2.2   Dataset and Feature Representation

Our corpus is taken from the hotel review site TripAdvisor.com. It contains
226,110 unique reviews written by 150,352 unique users for 2,500 hotels in 6
different cities. We mined over 270,000 unique features mention around 4,129,265
times using the process described in Section 2.1.
    We propose two levels of features to represent users and hotels; these levels
are determined by their similarity to amenities predefined on the TripAdvisor
website. We obtain a set of base features, which are single-nouns and bi-gram
noun phrases from the set of amenities that TripAdvisor uses to described hotels
(e.g fitness centre and wheelchair access). We expect these features to be highly
meaningful and familiar to users. We hypothesise that there is an extended bag of
words that people use when talking about the same thing. For instance, a person
talking about ‘breakfast’ may use words like ‘orange juice’ or ‘buffet’. The key
thing to note is that these are related words, but not necessarily synonyms.
We apply k-Means to base features and their corresponding sentences to find
other co-occurring, related features. The k most co-occurring features are used
to enhance the representation of each base feature as expanded features.

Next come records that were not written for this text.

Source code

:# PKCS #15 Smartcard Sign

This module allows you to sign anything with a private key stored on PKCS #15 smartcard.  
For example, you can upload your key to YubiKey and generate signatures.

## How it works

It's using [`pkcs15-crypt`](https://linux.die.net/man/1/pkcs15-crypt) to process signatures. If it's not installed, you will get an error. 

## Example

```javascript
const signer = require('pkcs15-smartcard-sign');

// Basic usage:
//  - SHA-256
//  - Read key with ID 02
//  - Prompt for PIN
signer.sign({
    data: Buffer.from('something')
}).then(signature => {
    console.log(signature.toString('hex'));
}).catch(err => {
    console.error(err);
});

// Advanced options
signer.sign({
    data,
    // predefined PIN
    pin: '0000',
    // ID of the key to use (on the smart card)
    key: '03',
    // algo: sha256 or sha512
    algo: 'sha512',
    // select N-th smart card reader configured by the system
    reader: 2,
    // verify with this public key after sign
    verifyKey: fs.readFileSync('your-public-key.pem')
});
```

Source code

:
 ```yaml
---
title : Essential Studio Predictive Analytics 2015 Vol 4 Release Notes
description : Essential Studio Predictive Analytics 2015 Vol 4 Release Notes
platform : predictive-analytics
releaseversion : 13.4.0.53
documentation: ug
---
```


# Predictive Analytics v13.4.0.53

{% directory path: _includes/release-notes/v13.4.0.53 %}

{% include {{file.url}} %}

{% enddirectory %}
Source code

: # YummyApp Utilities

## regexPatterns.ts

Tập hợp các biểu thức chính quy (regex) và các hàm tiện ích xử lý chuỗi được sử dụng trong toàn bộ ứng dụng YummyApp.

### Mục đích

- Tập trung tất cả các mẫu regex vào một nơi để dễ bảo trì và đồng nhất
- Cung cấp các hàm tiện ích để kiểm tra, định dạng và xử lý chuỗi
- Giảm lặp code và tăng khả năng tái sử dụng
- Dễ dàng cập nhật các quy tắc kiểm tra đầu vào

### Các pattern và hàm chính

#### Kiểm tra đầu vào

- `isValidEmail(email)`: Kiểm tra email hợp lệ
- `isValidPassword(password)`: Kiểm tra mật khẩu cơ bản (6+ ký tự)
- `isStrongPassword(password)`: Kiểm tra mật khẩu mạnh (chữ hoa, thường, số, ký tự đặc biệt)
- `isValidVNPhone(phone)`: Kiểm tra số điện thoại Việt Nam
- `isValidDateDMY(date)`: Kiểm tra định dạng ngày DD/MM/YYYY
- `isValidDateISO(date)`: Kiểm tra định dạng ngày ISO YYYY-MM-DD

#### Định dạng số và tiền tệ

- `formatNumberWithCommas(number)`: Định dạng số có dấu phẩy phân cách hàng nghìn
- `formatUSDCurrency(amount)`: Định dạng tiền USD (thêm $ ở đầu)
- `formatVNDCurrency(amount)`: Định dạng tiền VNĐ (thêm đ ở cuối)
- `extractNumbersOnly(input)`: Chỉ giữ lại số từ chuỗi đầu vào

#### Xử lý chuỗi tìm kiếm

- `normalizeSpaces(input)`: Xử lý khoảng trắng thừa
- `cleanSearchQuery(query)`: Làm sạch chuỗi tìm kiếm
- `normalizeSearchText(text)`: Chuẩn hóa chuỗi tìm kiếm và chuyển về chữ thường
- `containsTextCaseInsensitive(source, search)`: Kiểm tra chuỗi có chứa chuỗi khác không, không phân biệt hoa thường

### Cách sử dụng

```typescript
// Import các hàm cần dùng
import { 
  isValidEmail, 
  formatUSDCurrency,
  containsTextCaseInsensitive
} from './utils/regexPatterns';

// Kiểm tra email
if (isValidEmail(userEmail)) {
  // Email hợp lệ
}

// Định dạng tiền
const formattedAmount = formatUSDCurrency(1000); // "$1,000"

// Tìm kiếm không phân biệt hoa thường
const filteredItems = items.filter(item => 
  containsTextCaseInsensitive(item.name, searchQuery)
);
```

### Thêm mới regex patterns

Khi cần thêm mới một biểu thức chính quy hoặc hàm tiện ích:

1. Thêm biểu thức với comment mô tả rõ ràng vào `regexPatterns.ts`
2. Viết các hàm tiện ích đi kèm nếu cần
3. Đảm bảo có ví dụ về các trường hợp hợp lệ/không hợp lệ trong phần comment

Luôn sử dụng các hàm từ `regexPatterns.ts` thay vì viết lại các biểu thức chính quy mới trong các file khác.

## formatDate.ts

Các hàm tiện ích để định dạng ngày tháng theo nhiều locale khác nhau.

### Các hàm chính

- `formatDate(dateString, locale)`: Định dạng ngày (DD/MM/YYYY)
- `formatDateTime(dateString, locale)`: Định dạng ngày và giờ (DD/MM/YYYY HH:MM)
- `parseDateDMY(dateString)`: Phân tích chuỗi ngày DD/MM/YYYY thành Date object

2.3   User Preferences and Hotel Profiles

Users normally talk about the things that matter to them in reviews. Therefore
we assume that the preferences of each user consist of the features they mention
in reviews and the relative frequency at which they mention them, which may
indicate their relevance to the user. Hence we define the profile of a user as the
set of all features mentioned by the user in reviews. Each feature in the set is
tagged with the relative frequency with which it was mentioned in the user’s
reviews.
    Similarly we define a hotel profile as a set of features mentioned by users
about the hotel. Each feature in the set is tagged with its relative frequency and
average sentiment score (a value in the range [−1, +1]).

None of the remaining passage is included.